The Sorrowful and Immaculate Heart of Mary is a book based on the private revelations reported by the Roman Catholic mystic Berthe Petit (1870–1943), and the object of a particular kind of devotion described therein.

The heart of the Virgin Mary has been referred to in different ways as the Christian tradition has developed. In a 1910 Catholic Encyclopaedia article Jean Bainvel article refers to the "Heart of Mary", noting that a Mass in honour of the "Most Pure Heart of Mary" was permitted in Palermo in 1799 and throughout the Catholic Church from 1855. In the same period, France saw the founding of an Archconfraternity of the "Immaculate Heart of Mary". In 1840, a French religious sister, Justine Bisqueyburu, claimed to have experienced a vision from the Virgin Mary requesting the promotion of a green scapular with an image of the heart of Mary and the inscription "Immaculate Heart of Mary, pray for us now and at the hour of our death." There is no apparent precedent for the title "Sorrowful and Immaculate Heart" which was specifically promoted by Petit, in response to the revelations she believed she had received.

Berthe Petit was a gifted child who reported conversations with Jesus Christ from an early age. She suffered health problems most of her life and reported that Jesus and the Virgin Mary spoke to her.

Petit derived the title of the book from revelations she purportedly received in which Jesus told her: "Teach souls to love the Heart of My Mother pierced by the very arrows which pierced mine." Petit believed that she was entrusted with the mission to spread devotion to the Sorrowful and Immaculate Heart of Mary.
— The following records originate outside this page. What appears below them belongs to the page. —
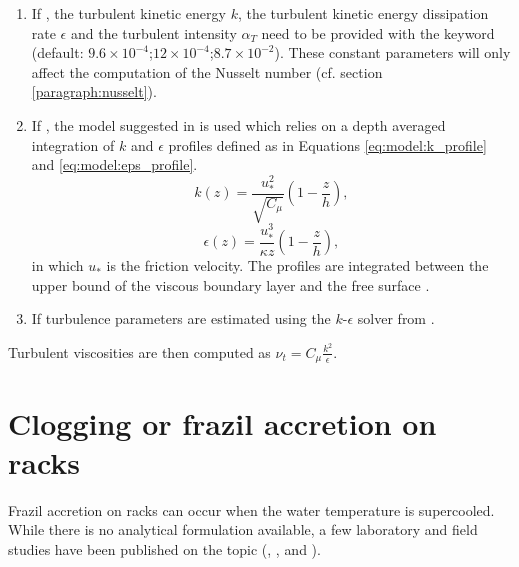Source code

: \begin{enumerate}
\item If , 
the turbulent kinetic energy $k$, the turbulent kinetic energy dissipation rate $\epsilon$
 and the turbulent intensity $\alpha_{T}$ need 
to be provided with the keyword
 (default: $9.6 \times 10^{-4}$;$12 \times 10^{-4}$;$8.7 \times 10^{-2}$).
These constant parameters will only affect the computation of the Nusselt number
 (cf. section \ref{paragraph:nusselt}).
\item If , the model
suggested in \cite{shen_JHR_2010} is used which
relies on a depth averaged integration of $k$ and $\epsilon$
profiles defined as in Equations \eqref{eq:model:k_profile} and \eqref{eq:model:eps_profile}.
\begin{equation}
k(z)=\frac{u_{*}^{2}}{\sqrt{C_{\mu}}}(1-\frac{z}{h}),
\label{eq:model:k_profile}
\end{equation}
\begin{equation}
\epsilon (z)=\frac{u_{*}^{3}}{\kappa z }(1-\frac{z}{h}),
\label{eq:model:eps_profile}
\end{equation}
in which $u_{*}$ is the friction velocity.
The profiles are integrated between the upper bound of the
viscous boundary layer and the free surface \cite{shen_JHR_2010}.
\item If  turbulence parameters
are estimated using the $k$-$\epsilon$ solver from .
\end{enumerate}

Turbulent viscosities are then computed as $\nu_{t} = C_{\mu} \frac{k^2}{\epsilon}$.

\section{Clogging or frazil accretion on racks}
\label{chapter:clogging}

Frazil accretion on racks can occur when the water temperature is supercooled. While there is no analytical formulation available, a few laboratory and field studies have been published on the topic (\cite{daly1991frazil}, \cite{andersson1992frazil}, \cite{andersson1992laboratory} and \cite{richard2008multiple}).\newline

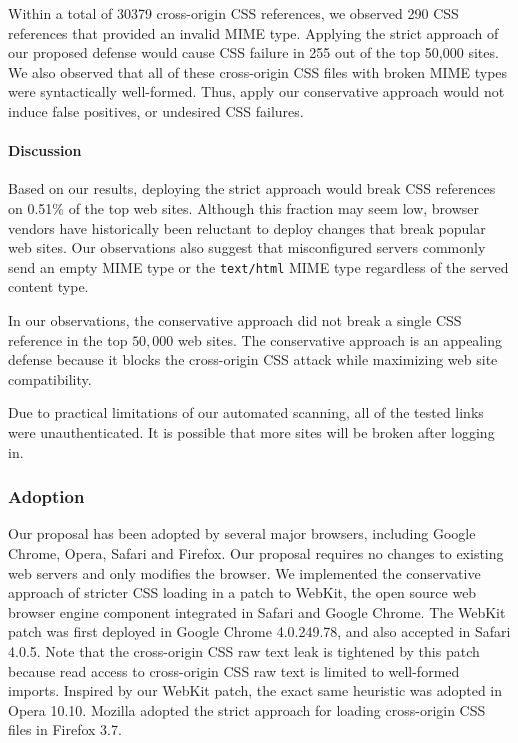 \documentclass{acm_proc_article-sp}
\begin{document}
Within a total of 30379 cross-origin CSS references, we observed 290 CSS references that provided an invalid MIME type. Applying the strict approach of our proposed defense would cause CSS failure in 255 out of the top 50,000 sites. We also observed that all of these cross-origin CSS files with broken MIME types were syntactically well-formed. Thus, apply our conservative approach would not induce false positives, or undesired CSS failures.


\paragraph{Discussion}
Based on our results, deploying the strict approach would break CSS references on 0.51\% of the top web sites. Although this fraction may seem low, browser vendors have historically been reluctant to deploy changes that break popular web sites. Our observations also suggest that misconfigured servers commonly send an empty MIME type or the \texttt{text/html} MIME type regardless of the served content type.

In our observations, the conservative approach did not break a single CSS reference in the top $50,000$ web sites. The conservative approach is an appealing defense because it blocks the cross-origin CSS attack while maximizing web site compatibility.

Due to practical limitations of our automated scanning, all of the tested links were unauthenticated. It is possible that more sites will be broken after logging in.

\subsubsection{Adoption}
Our proposal has been adopted by several major browsers, including Google Chrome, Opera, Safari and Firefox. Our proposal requires no changes to existing web servers and only modifies the browser. We implemented the conservative approach of stricter CSS loading in a patch to WebKit, the open source web browser engine component integrated in Safari and Google Chrome. The WebKit patch was first deployed in Google Chrome 4.0.249.78, and also accepted in Safari 4.0.5. Note that the cross-origin CSS raw text leak is tightened by this patch because read access to cross-origin CSS raw text is limited to well-formed imports. Inspired by our WebKit patch, the exact same heuristic was adopted in Opera 10.10. Mozilla adopted the strict approach for loading cross-origin CSS files in Firefox 3.7.
\end{document}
Elements of this particular devotion included the invocation "Sorrowful and Immaculate Heart of Mary, pray for us" and the consecration of the whole world to the Sorrowful and Immaculate Heart of Mary.

On 13 March 1911, Cardinal Mercier of Belgium granted an indulgence of 100 days to any Catholic in Belgium who prayed the formula: "Sorrowful and Immaculate Heart of Mary, pray for us who have recourse to thee." On 28 September 1915, in the midst of the First World War, Pope Benedict XV extended the same indulgence throughout the world, a year later enriching the indulgence by 300 days. (The source does not clarify whether 'enriching' constituted replacing 100 by 300, or adding the two to constitute a 400 days' indulgence).